Shenandoah was founded in 1950 by a group of Washington and Lee University faculty members and undergraduates, Tom Wolfe among them. For a brief time it was primarily an undergraduate magazine, but under the leadership of student editor Tom Carter, Shenandoah became a quarterly, publishing a cast of international writers including e e cummings, Dylan Thomas, W. H. Auden, James Merrill, Ezra Pound, William Faulkner, and Flannery O’Connor. From the 1960s to the 1980s, Washington and Lee faculty member James Boatwright expanded the journal and published occasional theme issues, including a thirty-fifth anniversary anthology. After Boatwright’s death in 1988, Dabney Stuart took over as editor.

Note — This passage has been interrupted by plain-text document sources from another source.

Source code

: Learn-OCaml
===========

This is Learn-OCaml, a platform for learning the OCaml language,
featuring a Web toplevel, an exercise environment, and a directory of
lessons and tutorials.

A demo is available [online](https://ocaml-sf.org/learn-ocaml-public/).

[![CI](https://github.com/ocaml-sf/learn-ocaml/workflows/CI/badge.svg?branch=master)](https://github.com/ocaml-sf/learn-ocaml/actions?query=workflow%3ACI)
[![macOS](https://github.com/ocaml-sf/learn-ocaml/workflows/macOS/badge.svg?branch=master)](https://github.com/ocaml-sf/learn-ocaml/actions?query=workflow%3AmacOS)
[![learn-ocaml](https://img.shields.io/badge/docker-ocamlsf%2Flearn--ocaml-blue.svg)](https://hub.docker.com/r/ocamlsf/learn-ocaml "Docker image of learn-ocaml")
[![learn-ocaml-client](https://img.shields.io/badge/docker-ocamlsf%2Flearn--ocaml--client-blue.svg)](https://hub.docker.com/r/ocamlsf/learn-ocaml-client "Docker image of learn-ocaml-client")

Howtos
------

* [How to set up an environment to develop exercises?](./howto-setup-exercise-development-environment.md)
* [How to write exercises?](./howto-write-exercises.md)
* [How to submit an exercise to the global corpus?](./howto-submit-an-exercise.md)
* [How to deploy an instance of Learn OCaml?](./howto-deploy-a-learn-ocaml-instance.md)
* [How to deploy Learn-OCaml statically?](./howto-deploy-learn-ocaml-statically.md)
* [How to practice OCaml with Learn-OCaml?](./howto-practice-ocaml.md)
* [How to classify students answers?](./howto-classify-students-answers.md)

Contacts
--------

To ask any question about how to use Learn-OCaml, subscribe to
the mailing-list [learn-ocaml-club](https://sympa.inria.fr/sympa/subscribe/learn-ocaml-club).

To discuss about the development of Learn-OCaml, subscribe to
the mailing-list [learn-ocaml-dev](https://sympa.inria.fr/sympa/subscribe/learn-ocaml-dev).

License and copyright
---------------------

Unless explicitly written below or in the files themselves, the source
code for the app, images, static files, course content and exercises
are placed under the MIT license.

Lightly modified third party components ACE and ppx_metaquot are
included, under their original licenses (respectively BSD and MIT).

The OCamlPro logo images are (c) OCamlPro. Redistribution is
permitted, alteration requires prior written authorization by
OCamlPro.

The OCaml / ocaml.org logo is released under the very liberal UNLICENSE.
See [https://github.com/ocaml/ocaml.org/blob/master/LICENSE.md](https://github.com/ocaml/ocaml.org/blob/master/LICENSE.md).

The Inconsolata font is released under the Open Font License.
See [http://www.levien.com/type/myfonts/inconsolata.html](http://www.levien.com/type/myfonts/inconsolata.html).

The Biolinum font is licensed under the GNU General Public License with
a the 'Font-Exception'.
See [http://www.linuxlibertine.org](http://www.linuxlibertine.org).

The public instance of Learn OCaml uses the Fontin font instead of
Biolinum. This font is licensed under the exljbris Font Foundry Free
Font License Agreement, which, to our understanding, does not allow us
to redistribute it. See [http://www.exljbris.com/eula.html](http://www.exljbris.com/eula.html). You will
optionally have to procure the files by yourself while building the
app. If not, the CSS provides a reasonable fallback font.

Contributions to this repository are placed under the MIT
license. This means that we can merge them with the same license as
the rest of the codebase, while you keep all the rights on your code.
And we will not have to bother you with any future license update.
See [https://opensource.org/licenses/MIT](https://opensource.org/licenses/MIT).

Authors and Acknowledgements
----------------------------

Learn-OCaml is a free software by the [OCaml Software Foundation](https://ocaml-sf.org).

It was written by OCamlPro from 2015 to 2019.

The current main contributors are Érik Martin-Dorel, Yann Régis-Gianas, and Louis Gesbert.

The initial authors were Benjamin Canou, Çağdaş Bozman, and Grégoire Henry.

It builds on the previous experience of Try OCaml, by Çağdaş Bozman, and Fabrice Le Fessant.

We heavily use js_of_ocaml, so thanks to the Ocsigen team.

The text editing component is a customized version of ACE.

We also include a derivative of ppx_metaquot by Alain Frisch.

In 1995, R. T. Smith was selected as the magazine’s first full-time editor. In 2011, Shenandoah moved online, and is now a web magazine. In August 2018, after the retirement of R. T. Smith, Beth Staples took over as editor. Shenandoah is now part of W&L’s English Department and, under Beth’s direction, is supported by a class of undergraduate interns studying editing and publishing. The editors of Shenandoah believe that reading through the perspective of another person, persona, or character is one of the ways we practice empathy, expand our understanding of the world, and experience new levels of awareness. Shenandoah aims to to showcase a wide variety of voices and perspectives in terms of gender identity, race, ethnicity, class, age, ability, nationality, regionality, sexuality, and educational background. We’re excited to consider short stories, essays, excerpts of novels in progress, poems, comics, and translations of all the above.